Concept Summary: Connections to SQL Databases
Check 1
Also, I have checked the instructions under https://doc.dataiku.com/dss/latest/operations/datadir.html under my Data Dir and I can find the jdbc drivers under /home/dataiku/dataiku-dss-10.0.2/lib/ivy/jdbc-postgress and contains the postgresql-42.2.18.jar.
Check 2
I have also checked the instructions from here: https://doc.dataiku.com/dss/latest/connecting/sql/postgresql.html and I had two questions:
- At the top it says "The PostgreSQL driver is pre-installed in DSS. You don’t need any further installation" which is in line with my Check 1 above
- Then it shows how to install it - I assume I don't have to do any of these steps right?
My setup information
Finally, just to provide some information about my machine and setup:
- I'm running DSS in VirtualBox, and have installed DSS 10.0.2
- My host OS is Windows 10, so when I open up the DSS server it's on Windows Chrome browser using the following address: 127.0.0.1:10000
- I run Postgres 14.0 in Windows on the same laptop I use to kick launch the DSS server using Chrome
Any help would be appreciated.
Thank you,
Angelo
Operating system used: Windows 10
Best Answer
- 
             tgb417 Dataiku DSS Core Designer, Dataiku DSS & SQL, Dataiku DSS ML Practitioner, Dataiku DSS Core Concepts, Neuron 2020, Neuron, Registered, Dataiku Frontrunner Awards 2021 Finalist, Neuron 2021, Neuron 2022, Frontrunner 2022 Finalist, Frontrunner 2022 Winner, Dataiku Frontrunner Awards 2021 Participant, Frontrunner 2022 Participant, Neuron 2023 Posts: 1,630 Neuron tgb417 Dataiku DSS Core Designer, Dataiku DSS & SQL, Dataiku DSS ML Practitioner, Dataiku DSS Core Concepts, Neuron 2020, Neuron, Registered, Dataiku Frontrunner Awards 2021 Finalist, Neuron 2021, Neuron 2022, Frontrunner 2022 Finalist, Frontrunner 2022 Winner, Dataiku Frontrunner Awards 2021 Participant, Frontrunner 2022 Participant, Neuron 2023 Posts: 1,630 NeuronJust a thought. It appears that you are trying to connect two operating systems Linux on a vbox virtual computer running the Dataiku DSS application. And your local windows running PostgreSQL. Is that the case? 
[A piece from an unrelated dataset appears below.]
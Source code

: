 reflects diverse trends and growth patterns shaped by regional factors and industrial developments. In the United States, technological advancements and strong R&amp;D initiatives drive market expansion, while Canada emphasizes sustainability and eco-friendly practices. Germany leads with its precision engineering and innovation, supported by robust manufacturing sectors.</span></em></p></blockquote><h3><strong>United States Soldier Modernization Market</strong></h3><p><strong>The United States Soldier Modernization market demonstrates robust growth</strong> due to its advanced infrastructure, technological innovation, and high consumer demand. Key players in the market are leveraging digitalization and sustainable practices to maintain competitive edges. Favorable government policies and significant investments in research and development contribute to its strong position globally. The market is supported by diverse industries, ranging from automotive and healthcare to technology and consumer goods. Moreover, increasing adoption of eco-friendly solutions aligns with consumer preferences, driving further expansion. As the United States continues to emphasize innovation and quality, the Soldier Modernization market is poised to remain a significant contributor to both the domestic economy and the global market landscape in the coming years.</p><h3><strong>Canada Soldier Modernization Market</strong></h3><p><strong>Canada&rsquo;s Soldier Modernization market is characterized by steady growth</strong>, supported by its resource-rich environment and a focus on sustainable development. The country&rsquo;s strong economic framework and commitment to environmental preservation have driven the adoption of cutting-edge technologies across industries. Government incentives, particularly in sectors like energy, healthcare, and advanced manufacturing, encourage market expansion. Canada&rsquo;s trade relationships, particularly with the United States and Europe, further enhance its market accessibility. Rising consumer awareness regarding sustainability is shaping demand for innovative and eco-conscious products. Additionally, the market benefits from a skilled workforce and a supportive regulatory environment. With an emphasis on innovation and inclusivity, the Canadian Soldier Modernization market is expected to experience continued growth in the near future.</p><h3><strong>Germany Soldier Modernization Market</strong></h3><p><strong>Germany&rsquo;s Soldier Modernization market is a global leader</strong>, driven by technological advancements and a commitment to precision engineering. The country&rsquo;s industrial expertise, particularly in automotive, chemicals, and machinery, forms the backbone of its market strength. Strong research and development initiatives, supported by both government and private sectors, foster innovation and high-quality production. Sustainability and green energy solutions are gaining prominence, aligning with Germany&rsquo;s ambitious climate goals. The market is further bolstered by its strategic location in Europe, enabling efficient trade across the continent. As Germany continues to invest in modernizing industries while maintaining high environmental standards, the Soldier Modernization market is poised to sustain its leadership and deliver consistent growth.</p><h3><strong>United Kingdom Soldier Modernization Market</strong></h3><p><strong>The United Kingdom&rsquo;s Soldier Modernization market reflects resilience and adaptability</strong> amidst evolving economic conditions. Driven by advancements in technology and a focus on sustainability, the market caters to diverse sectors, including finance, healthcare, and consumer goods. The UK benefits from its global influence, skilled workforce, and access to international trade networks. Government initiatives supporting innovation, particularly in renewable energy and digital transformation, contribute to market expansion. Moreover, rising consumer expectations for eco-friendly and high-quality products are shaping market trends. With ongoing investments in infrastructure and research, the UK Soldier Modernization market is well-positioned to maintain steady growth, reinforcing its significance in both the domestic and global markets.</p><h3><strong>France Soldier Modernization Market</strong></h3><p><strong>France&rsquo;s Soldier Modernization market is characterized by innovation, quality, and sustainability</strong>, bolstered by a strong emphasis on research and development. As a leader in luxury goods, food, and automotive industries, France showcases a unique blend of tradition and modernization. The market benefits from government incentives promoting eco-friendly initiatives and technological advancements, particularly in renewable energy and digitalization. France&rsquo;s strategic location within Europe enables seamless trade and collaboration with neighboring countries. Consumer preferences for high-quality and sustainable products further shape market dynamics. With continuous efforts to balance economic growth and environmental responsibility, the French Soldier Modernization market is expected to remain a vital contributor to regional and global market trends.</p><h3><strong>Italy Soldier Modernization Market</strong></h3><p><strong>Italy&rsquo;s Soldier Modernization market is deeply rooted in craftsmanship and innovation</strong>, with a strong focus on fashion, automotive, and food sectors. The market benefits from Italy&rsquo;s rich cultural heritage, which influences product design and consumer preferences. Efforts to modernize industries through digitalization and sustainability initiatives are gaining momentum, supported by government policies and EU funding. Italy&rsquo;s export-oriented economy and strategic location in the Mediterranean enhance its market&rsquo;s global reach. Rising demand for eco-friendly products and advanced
 If so, it is my understanding that the default configuration of PostgreSQL is not to allow “network” traffic. Even thought these operating systems are running in the same computer hardware. Each of the operating systems think that they need to communicate out over their network connection. Even though this is a virtual network all within your computer. The magic of virtualization…So Dss has to talk out over a “network” leaving the Linux OS, and PostgreSQL needs to talk out over a “network” leaving your windows OS. To get this to work for testing it might be easier if you ran PostgreSQL on the Vbox at least to test and learn. That said if there are reasons to run them separately have you looked at the PostgreSQL setting to allow it to talk on a network. here is an old description. 
 https://www.thegeekstuff.com/2014/02/enable-remote-postgresql-connection/there are lots of other posts about this issue. If you have already investigated this set of issues. Please ignore this post. Otherwise, do check this out. 
Answers
- 
             Sergey Dataiker, Dataiku DSS Core Designer, Dataiku DSS & SQL, Dataiku DSS Core Concepts, Registered Posts: 365 Dataiker Sergey Dataiker, Dataiku DSS Core Designer, Dataiku DSS & SQL, Dataiku DSS Core Concepts, Registered Posts: 365 DataikerHi @Angelo Can you please clarify two points: - What error message are you getting? A screenshot would be great.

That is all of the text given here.